> _Dataset entries_:
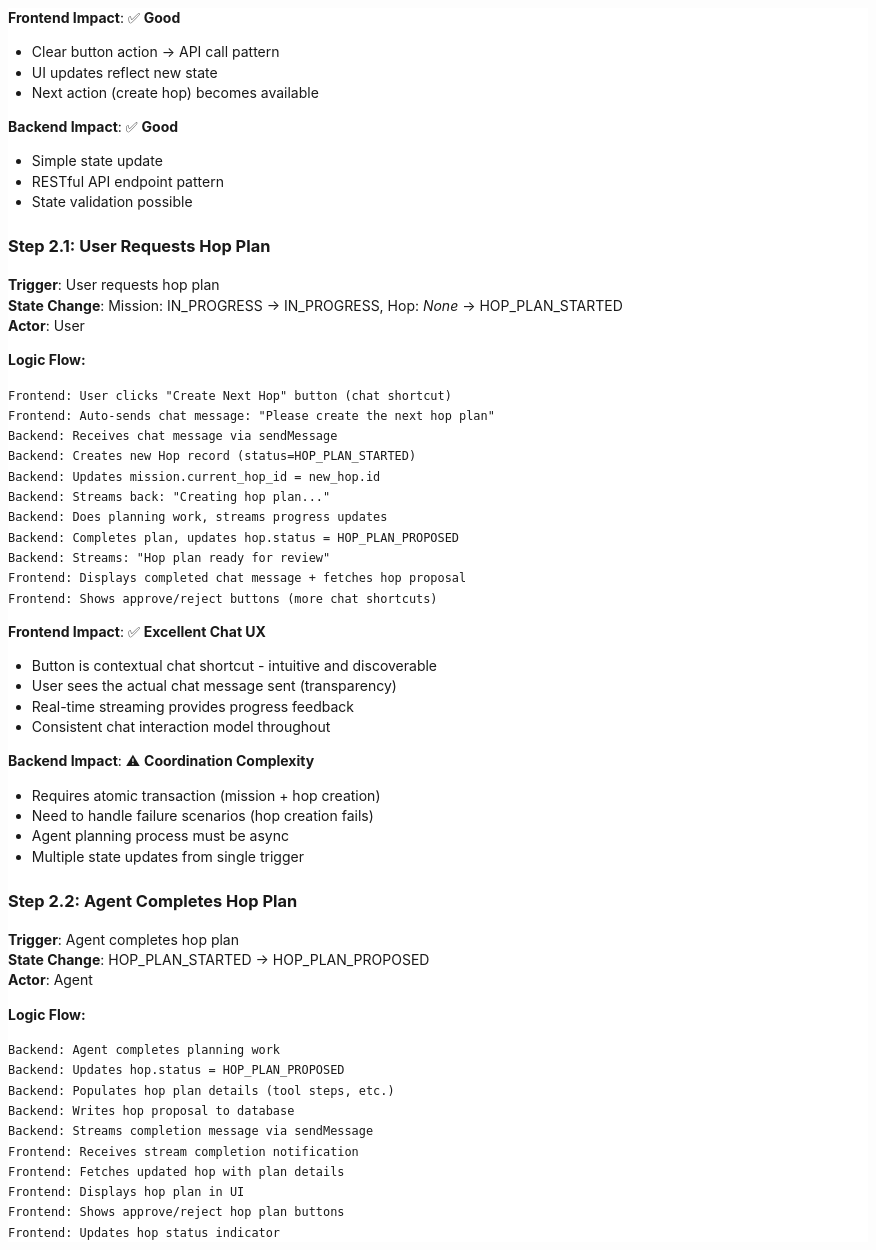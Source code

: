 **Frontend Impact**: ✅ **Good**
- Clear button action → API call pattern
- UI updates reflect new state
- Next action (create hop) becomes available

**Backend Impact**: ✅ **Good**
- Simple state update
- RESTful API endpoint pattern
- State validation possible

### Step 2.1: User Requests Hop Plan
**Trigger**: User requests hop plan  
**State Change**: Mission: IN_PROGRESS → IN_PROGRESS, Hop: *None* → HOP_PLAN_STARTED  
**Actor**: User  

**Logic Flow:**
```
Frontend: User clicks "Create Next Hop" button (chat shortcut)
Frontend: Auto-sends chat message: "Please create the next hop plan"
Backend: Receives chat message via sendMessage
Backend: Creates new Hop record (status=HOP_PLAN_STARTED)
Backend: Updates mission.current_hop_id = new_hop.id
Backend: Streams back: "Creating hop plan..."
Backend: Does planning work, streams progress updates
Backend: Completes plan, updates hop.status = HOP_PLAN_PROPOSED
Backend: Streams: "Hop plan ready for review"
Frontend: Displays completed chat message + fetches hop proposal
Frontend: Shows approve/reject buttons (more chat shortcuts)
```

**Frontend Impact**: ✅ **Excellent Chat UX**
- Button is contextual chat shortcut - intuitive and discoverable
- User sees the actual chat message sent (transparency)
- Real-time streaming provides progress feedback
- Consistent chat interaction model throughout

**Backend Impact**: ⚠️ **Coordination Complexity**
- Requires atomic transaction (mission + hop creation)
- Need to handle failure scenarios (hop creation fails)
- Agent planning process must be async
- Multiple state updates from single trigger

### Step 2.2: Agent Completes Hop Plan
**Trigger**: Agent completes hop plan  
**State Change**: HOP_PLAN_STARTED → HOP_PLAN_PROPOSED  
**Actor**: Agent  

**Logic Flow:**
```
Backend: Agent completes planning work
Backend: Updates hop.status = HOP_PLAN_PROPOSED
Backend: Populates hop plan details (tool steps, etc.)
Backend: Writes hop proposal to database
Backend: Streams completion message via sendMessage
Frontend: Receives stream completion notification
Frontend: Fetches updated hop with plan details
Frontend: Displays hop plan in UI
Frontend: Shows approve/reject hop plan buttons
Frontend: Updates hop status indicator
```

> _Exercise details_:
Each line from the start of the entries to the line holding "- Real-time streaming" is to be given again exactly, both ends included, and each picture is to be left out.

> _Your response_:
Source code

: **Frontend Impact**: ✅ **Good**
- Clear button action → API call pattern
- UI updates reflect new state
- Next action (create hop) becomes available

**Backend Impact**: ✅ **Good**
- Simple state update
- RESTful API endpoint pattern
- State validation possible

### Step 2.1: User Requests Hop Plan
**Trigger**: User requests hop plan  
**State Change**: Mission: IN_PROGRESS → IN_PROGRESS, Hop: *None* → HOP_PLAN_STARTED  
**Actor**: User  

**Logic Flow:**
```
Frontend: User clicks "Create Next Hop" button (chat shortcut)
Frontend: Auto-sends chat message: "Please create the next hop plan"
Backend: Receives chat message via sendMessage
Backend: Creates new Hop record (status=HOP_PLAN_STARTED)
Backend: Updates mission.current_hop_id = new_hop.id
Backend: Streams back: "Creating hop plan..."
Backend: Does planning work, streams progress updates
Backend: Completes plan, updates hop.status = HOP_PLAN_PROPOSED
Backend: Streams: "Hop plan ready for review"
Frontend: Displays completed chat message + fetches hop proposal
Frontend: Shows approve/reject buttons (more chat shortcuts)
```

**Frontend Impact**: ✅ **Excellent Chat UX**
- Button is contextual chat shortcut - intuitive and discoverable
- User sees the actual chat message sent (transparency)
- Real-time streaming provides progress feedback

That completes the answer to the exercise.